Die Kurve leider nicht gekriegt
05.06.2015
Der Ständerat hat es in der Frühjahrssession abgelehnt, die Volksinitiative „Für
eine faire Verkehrsfinanzierung“ (Milchkuhinitiative) gemeinsam mit der Vorlage
zum Nationalstrassen- und Agglomerationsverkehrsfonds (NAF) zu beraten. Der
Bundesrat hat das erst gar nie in Erwägung gezogen und empfiehlt die vom
Schweizerischen Gewerbeverband mitgetragene Milchkuhinitiative direkt zur
Ablehnung.
Dabei fordert die Milchkuhinitiative im Grunde genommen gar nichts
Aussergewöhnliches. Rund neun Milliarden Franken zahlen die Strassenbenützer jährlich an Steuern und Abgaben. Vier Milliarden davon fliessen ohne Zweckbindung in die Bundeskasse. Knapp zwei Milliarden gehen an Eisenbahnprojekte. Die Kantone
profitieren mit einer halben Milliarde von der LSVA. Die Strassenbenützer leisten damit einen erheblichen Anteil an die allgemeine Finanzierung des Bundes und die Finanzierung der Bahn. Dieser Trend wurde anfangs 2014 mit der Vorlage „Finanzierung und Ausbau der Bahninfrastruktur“ (FABI) zementiert. FABI ist die direkte Antwort des Bundesrates auf die VCS-Initiative „Für den öffentlichen Verkehr“. Für die Initiantinnen und Initianten und den öffentlichen Verkehr ist die Rechnung aufgegangen. Am 9. Februar 2014 stimmte das Volk dem Verfassungsartikel zur Bahnfinanzierung (Bahninfrastrukturfonds BIF) und einem Betrag von 6,4 Mia. zu.
Die Milchkuhinitiative verlangt, die gesamte Mineralölsteuer auf Treibstoffen für Aufgaben im Zusammenhang mit dem Strassenverkehr zu verwenden. So sollen die absehbaren Finanzierungsprobleme in der Strasseninfrastruktur gelöst werden. Gleich lange Spiesse zwischen dem öffentlichen und dem Individualverkehr würde jetzt bedeuten, dass der Bundesrat die Botschaft zum Nationalstrassen- und Agglomerationsverkehrsfonds NAF als wirksamen Gegenvorschlag zur
Milchkuhinitiative deklariert hätte, wie er es seinerzeit mit der FABI Vorlage
als Gegenvorschlag zur VCS-Initiative gemacht hat.
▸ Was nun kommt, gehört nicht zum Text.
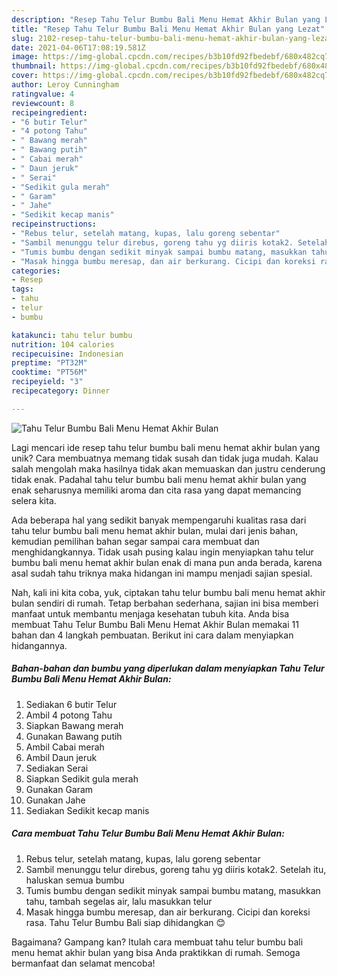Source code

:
 ```yaml
---
description: "Resep Tahu Telur Bumbu Bali Menu Hemat Akhir Bulan yang Lezat"
title: "Resep Tahu Telur Bumbu Bali Menu Hemat Akhir Bulan yang Lezat"
slug: 2102-resep-tahu-telur-bumbu-bali-menu-hemat-akhir-bulan-yang-lezat
date: 2021-04-06T17:08:19.581Z
image: https://img-global.cpcdn.com/recipes/b3b10fd92fbedebf/680x482cq70/tahu-telur-bumbu-bali-menu-hemat-akhir-bulan-foto-resep-utama.jpg
thumbnail: https://img-global.cpcdn.com/recipes/b3b10fd92fbedebf/680x482cq70/tahu-telur-bumbu-bali-menu-hemat-akhir-bulan-foto-resep-utama.jpg
cover: https://img-global.cpcdn.com/recipes/b3b10fd92fbedebf/680x482cq70/tahu-telur-bumbu-bali-menu-hemat-akhir-bulan-foto-resep-utama.jpg
author: Leroy Cunningham
ratingvalue: 4
reviewcount: 8
recipeingredient:
- "6 butir Telur"
- "4 potong Tahu"
- " Bawang merah"
- " Bawang putih"
- " Cabai merah"
- " Daun jeruk"
- " Serai"
- "Sedikit gula merah"
- " Garam"
- " Jahe"
- "Sedikit kecap manis"
recipeinstructions:
- "Rebus telur, setelah matang, kupas, lalu goreng sebentar"
- "Sambil menunggu telur direbus, goreng tahu yg diiris kotak2. Setelah itu, haluskan semua bumbu"
- "Tumis bumbu dengan sedikit minyak sampai bumbu matang, masukkan tahu, tambah segelas air, lalu masukkan telur"
- "Masak hingga bumbu meresap, dan air berkurang. Cicipi dan koreksi rasa. Tahu Telur Bumbu Bali siap dihidangkan 😊"
categories:
- Resep
tags:
- tahu
- telur
- bumbu

katakunci: tahu telur bumbu 
nutrition: 104 calories
recipecuisine: Indonesian
preptime: "PT32M"
cooktime: "PT56M"
recipeyield: "3"
recipecategory: Dinner

---
```



![Tahu Telur Bumbu Bali Menu Hemat Akhir Bulan](https://img-global.cpcdn.com/recipes/b3b10fd92fbedebf/680x482cq70/tahu-telur-bumbu-bali-menu-hemat-akhir-bulan-foto-resep-utama.jpg)

Lagi mencari ide resep tahu telur bumbu bali menu hemat akhir bulan yang unik? Cara membuatnya memang tidak susah dan tidak juga mudah. Kalau salah mengolah maka hasilnya tidak akan memuaskan dan justru cenderung tidak enak. Padahal tahu telur bumbu bali menu hemat akhir bulan yang enak seharusnya memiliki aroma dan cita rasa yang dapat memancing selera kita.



Ada beberapa hal yang sedikit banyak mempengaruhi kualitas rasa dari tahu telur bumbu bali menu hemat akhir bulan, mulai dari jenis bahan, kemudian pemilihan bahan segar sampai cara membuat dan menghidangkannya. Tidak usah pusing kalau ingin menyiapkan tahu telur bumbu bali menu hemat akhir bulan enak di mana pun anda berada, karena asal sudah tahu triknya maka hidangan ini mampu menjadi sajian spesial.


Nah, kali ini kita coba, yuk, ciptakan tahu telur bumbu bali menu hemat akhir bulan sendiri di rumah. Tetap berbahan sederhana, sajian ini bisa memberi manfaat untuk membantu menjaga kesehatan tubuh kita. Anda bisa membuat Tahu Telur Bumbu Bali Menu Hemat Akhir Bulan memakai 11 bahan dan 4 langkah pembuatan. Berikut ini cara dalam menyiapkan hidangannya.

<!--inarticleads1-->

##### Bahan-bahan dan bumbu yang diperlukan dalam menyiapkan Tahu Telur Bumbu Bali Menu Hemat Akhir Bulan:

1. Sediakan 6 butir Telur
1. Ambil 4 potong Tahu
1. Siapkan  Bawang merah
1. Gunakan  Bawang putih
1. Ambil  Cabai merah
1. Ambil  Daun jeruk
1. Sediakan  Serai
1. Siapkan Sedikit gula merah
1. Gunakan  Garam
1. Gunakan  Jahe
1. Sediakan Sedikit kecap manis




<!--inarticleads2-->

##### Cara membuat Tahu Telur Bumbu Bali Menu Hemat Akhir Bulan:

1. Rebus telur, setelah matang, kupas, lalu goreng sebentar
1. Sambil menunggu telur direbus, goreng tahu yg diiris kotak2. Setelah itu, haluskan semua bumbu
1. Tumis bumbu dengan sedikit minyak sampai bumbu matang, masukkan tahu, tambah segelas air, lalu masukkan telur
1. Masak hingga bumbu meresap, dan air berkurang. Cicipi dan koreksi rasa. Tahu Telur Bumbu Bali siap dihidangkan 😊




Bagaimana? Gampang kan? Itulah cara membuat tahu telur bumbu bali menu hemat akhir bulan yang bisa Anda praktikkan di rumah. Semoga bermanfaat dan selamat mencoba!
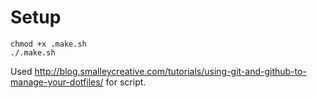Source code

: # Setup

```
chmod +x .make.sh
./.make.sh
```

Used
http://blog.smalleycreative.com/tutorials/using-git-and-github-to-manage-your-dotfiles/
for script.
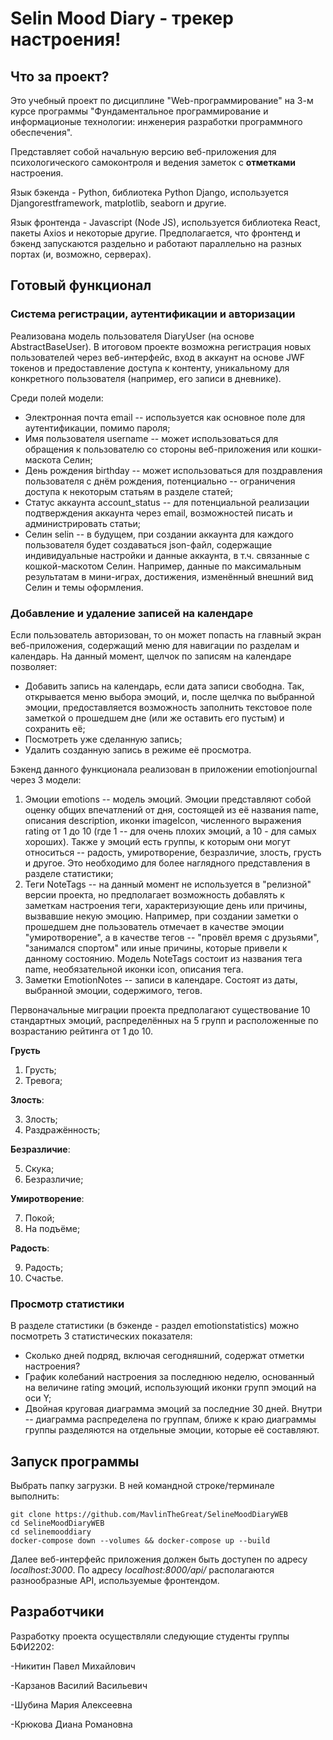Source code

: # Selin Mood Diary - трекер настроения!

## Что за проект?
Это учебный проект по дисциплине "Web-программирование" на 3-м курсе программы "Фундаментальное программирование и информационые технологии: инженерия разработки программного обеспечения".

Представляет собой начальную версию веб-приложения для психологического самоконтроля и ведения заметок с **отметками** настроения.

Язык бэкенда - Python, библиотека Python Django, используется Djangorestframework, matplotlib, seaborn и другие.

Язык фронтенда - Javascript (Node JS), используется библиотека React, пакеты Axios и некоторые другие. Предполагается, что фронтенд и бэкенд запускаются раздельно и работают параллельно на разных портах (и, возможно, серверах).

## Готовый функционал

### Система регистрации, аутентификации и авторизации
Реализована модель пользователя DiaryUser (на основе AbstractBaseUser). В итоговом проекте возможна регистрация новых пользователей через веб-интерфейс, вход в аккаунт на основе JWF токенов и предоставление доступа к контенту, уникальному для конкретного пользователя (например, его записи в дневнике).

Среди полей модели:

+ Электронная почта email -- используется как основное поле для аутентификации, помимо пароля;
+ Имя пользователя username -- может использоваться для обращения к пользователю со стороны веб-приложения или кошки-маскота Селин;
+ День рождения birthday -- может использоваться для поздравления пользователя с днём рождения, потенциально -- ограничения доступа к некоторым статьям в разделе статей;
+ Статус аккаунта account_status -- для потенциальной реализации подтверждения аккаунта через email, возможностей писать и администрировать статьи;
+ Селин selin -- в будущем, при создании аккаунта для каждого пользователя будет создаваться json-файл, содержащие индивидуальные настройки и данные аккаунта, в т.ч. связанные с кошкой-маскотом Селин. Например, данные по максимальным результатам в мини-играх, достижения, изменённый внешний вид Селин и темы оформления.

### Добавление и удаление записей на календаре
Если пользователь авторизован, то он может попасть на главный экран веб-приложения, содержащий меню для навигации по разделам и календарь. На данный момент, щелчок по записям на календаре позволяет:

+ Добавить запись на календарь, если дата записи свободна. Так, открывается меню выбора эмоций, и, после щелчка по выбранной эмоции, предоставляется возможность заполнить текстовое поле заметкой о прошедшем дне (или же оставить его пустым) и сохранить её;
+ Посмотреть уже сделанную запись;
+ Удалить созданную запись в режиме её просмотра.

Бэкенд данного функционала реализован в приложении emotionjournal через 3 модели:
1. Эмоции emotions -- модель эмоций. Эмоции представляют собой оценку общих впечатлений от дня, состоящей из её названия name, описания description, иконки imageIcon, численного выражения rating от 1 до 10 (где 1 -- для очень плохих эмоций, а 10 - для самых хороших). Также у эмоций есть группы, к которым они могут относиться -- радость, умиротворение, безразличие, злость, грусть и другое. Это необходимо для более наглядного представления в разделе статистики;
2. Теги NoteTags -- на данный момент не используется в "релизной" версии проекта, но предполагает возможность добавлять к заметкам настроения теги, характеризующие день или причины, вызвавшие некую эмоцию. Например, при создании заметки о прошедшем дне пользователь отмечает в качестве эмоции "умиротворение", а в качестве тегов -- "провёл время с друзьями", "занимался спортом" или иные причины, которые привели к данному состоянию. Модель NoteTags состоит из названия тега name, необязательной иконки icon, описания тега.
3. Заметки EmotionNotes -- записи в календаре. Состоят из даты, выбранной эмоции, содержимого, тегов.

Первоначальные миграции проекта предполагают существование 10 стандартных эмоций, распределённых на 5 групп и расположенные по возрастанию рейтинга от 1 до 10.

**Грусть**

1. Грусть;
2. Тревога;

**Злость**:

3. Злость;
4. Раздражённость;

**Безразличие**:

5. Скука;
6. Безразличие;

**Умиротворение**:

7. Покой;
8. На подъёме;

**Радость**:

9. Радость;
10. Счастье.

### Просмотр статистики
В разделе статистики (в бэкенде - раздел emotionstatistics) можно посмотреть 3 статистических показателя:
+ Сколько дней подряд, включая сегодняшний, содержат отметки настроения?
+ График колебаний настроения за последнюю неделю, основанный на величине rating эмоций, использующий иконки групп эмоций на оси Y;
+ Двойная круговая диаграмма эмоций за последние 30 дней. Внутри -- диаграмма распределена по группам, ближе к краю диаграммы группы разделяются на отдельные эмоции, которые её составляют.

## Запуск программы
Выбрать папку загрузки. В ней командной строке/терминале выполнить:
```git
git clone https://github.com/MavlinTheGreat/SelineMoodDiaryWEB
cd SelineMoodDiaryWEB
cd selinemooddiary
docker-compose down --volumes && docker-compose up --build
```
Далее веб-интерфейс приложения должен быть доступен по адресу *localhost:3000*. По адресу *localhost:8000/api/* располагаются разнообразные API, используемые фронтендом.

## Разработчики
Разработку проекта осуществляли следующие студенты группы БФИ2202:

-Никитин Павел Михайлович

-Карзанов Василий Васильевич

-Шубина Мария Алексеевна

-Крюкова Диана Романовна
Doch diesen Schritt hat der Bundesrat nicht gewagt und damit eine Chance vergeben.
Dafür will er mit der NAF-Vorlage den Benzinpreis um 6 Rappen erhöhen.
Angesichts der Tatsache, dass der motorisierte Individualverkehr bereits den
öffentlichen Verkehr stark finanziert, ist ein weiteres Schröpfen der
Strassenbenützer nicht ehrlich.
Der Nationalrat hätte in der Sommersession die Chance gehabt, diese Entwicklung zu
korrigieren und die Milchkuhinitiative zusammen mit der NAF-Vorlage zu behandeln. Doch auch er hat es nicht geschafft, ist doch ein breit abgestützter Minderheitsantrag aus Vertretern der Verkehrskommission des Nationalrats mit 93 zu 91 Stimmen hauchdünn gescheitert. Einige Ratsmitglieder haben die entscheidende Abstimmung verpasst. Die gemeinsame Behandlung von Milchkuhinitiative und NAF-Vorlage wäre eine Chance gewesen, der Zweckentfremdung von Strassengeldern zumindest teilweise einen Riegel zu schieben und genügend Mittel für die Strassenverkehrsinfrastruktur bereit zu stellen. Jetzt ist auch diese Chance wegen drei fehlender Stimmen vergeben worden. Der Druck auf die NAF-Vorlage wird zunehmen. Solange die Querfinanzieren von der Strasse zur Schiene derart ausgeprägt ist, wird eine Erhöhung des Benzinpreises nicht zu rechtfertigen sein.